I received word from our credit union today that soon we’ll be able to electronically deposit our checks from a smartphone or scanner. I had in my pocket a check that has been awaiting deposit for a week and thought how convenient. But the feature isn’t enabled yet so I walked to the bank during a break in work. I walked down the quad on campus, past trees blooming. I noticed an interesting student exhibit being temporarily installed outside the union called “The Wall of Prejudice”. I took in some of the energy of students walking all around and somehow got to noticing a wide variety of different skin tones and cultural garbs. I got to the bank and stood at the teller’s station. He was stumbling on actions a little and we chatted about how long a day it had been. I commented on the new check deposit feature and he expressed a lingering question whether he would have a job for much longer.
As I walked back to the office I thought about how new research is finding we are constantly loosing days from our lives because we sit for such extended periods. I thought about how I rarely get to the gym, but instead only integrate my exercise into my daily commute and my urban farm chores. And I thought about how technology provides convenience but it also segregates us from people different from us by destroying the chance opportunities for community that we have in the “inconvenient” walk to the bank.

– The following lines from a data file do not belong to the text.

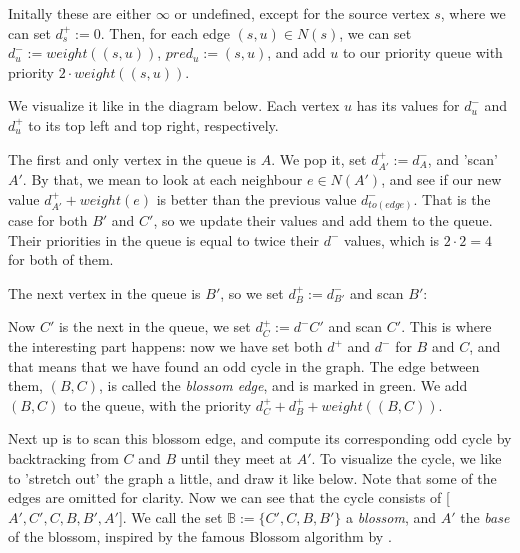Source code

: Initally these are either $\infty$ or undefined, except for the source vertex $s$, where we can set $d^+_s := 0$. Then, for each edge $(s,u) \in N(s)$, we can set $d^-_u := weight((s,u))$, $pred_u := (s,u)$, and add $u$ to our priority queue with priority $2 \cdot weight((s,u))$.

We visualize it like in the diagram below. Each vertex $u$ has its values for $d^-_u$ and $d^+_u$ to its top left and top right, respectively.



The first and only vertex in the queue is $A$. We pop it, set $d^+_{A'} := d^-_A$, and 'scan' $A'$. By that, we mean to look at each neighbour $e \in N(A')$, and see if our new value $d^+_{A'} + weight(e)$ is better than the previous value $d^-_{to(edge)}$. That is the case for both $B'$ and $C'$, so we update their values and add them to the queue. Their priorities in the queue is equal to twice their $d^-$ values, which is $2 \cdot 2 = 4$ for both of them.



The next vertex in the queue is $B'$, so we set $d^+_B := d^-_{B'}$ and scan $B'$:



Now $C'$ is the next in the queue, we set $d^+_C := d^-{C'}$ and scan $C'$. This is where the interesting part happens: now we have set both $d^+$ and $d^-$ for $B$ and $C$, and that means that we have found an odd cycle in the graph. The edge between them, $(B,C)$, is called the \emph{blossom edge}, and is marked in green. We add $(B,C)$ to the queue, with the priority $d^+_C + d^+_B + weight((B,C))$.



Next up is to scan this blossom edge, and compute its corresponding odd cycle by backtracking from $C$ and $B$ until they meet at $A'$. To visualize the cycle, we like to 'stretch out' the graph a little, and draw it like below. Note that some of the edges are omitted for clarity. Now we can see that the cycle consists of [$A',C',C,B,B',A'$]. We call the set $\mathbb{B} := \{C',C,B,B'\}$ a \emph{blossom}, and $A'$ the \emph{base} of the blossom, inspired by the famous Blossom algorithm by \cite{blossom}.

I’m not a Luddite by any means, and have been one of the earliest adopters on a number of emerging technologies over my lifetime. My job is to teach others about the basics of technology. My research is about the application of technology in community to meet community and individual development goals. But I also am deeply convinced that we have the agency and self-efficacy to choose which technologies to use, when to use them, and where. We also can and should stop sometimes, and critically reflect on whether our choices are advancing our goals more than they are hurting them. And we need to take a bigger systems approach to that appraisal, to consider our deeper goals, not just the most obvious, such as what is most convenient or efficient. Sometimes convenience and efficiency are happy byproducts of achieving our broader goals of community development. And sometimes they are the hindrance to those goals.
I certainly will be tempted to use that automatic deposit feature. I wonder if I will, and whether as a habit or only when its the “best” choice within the context?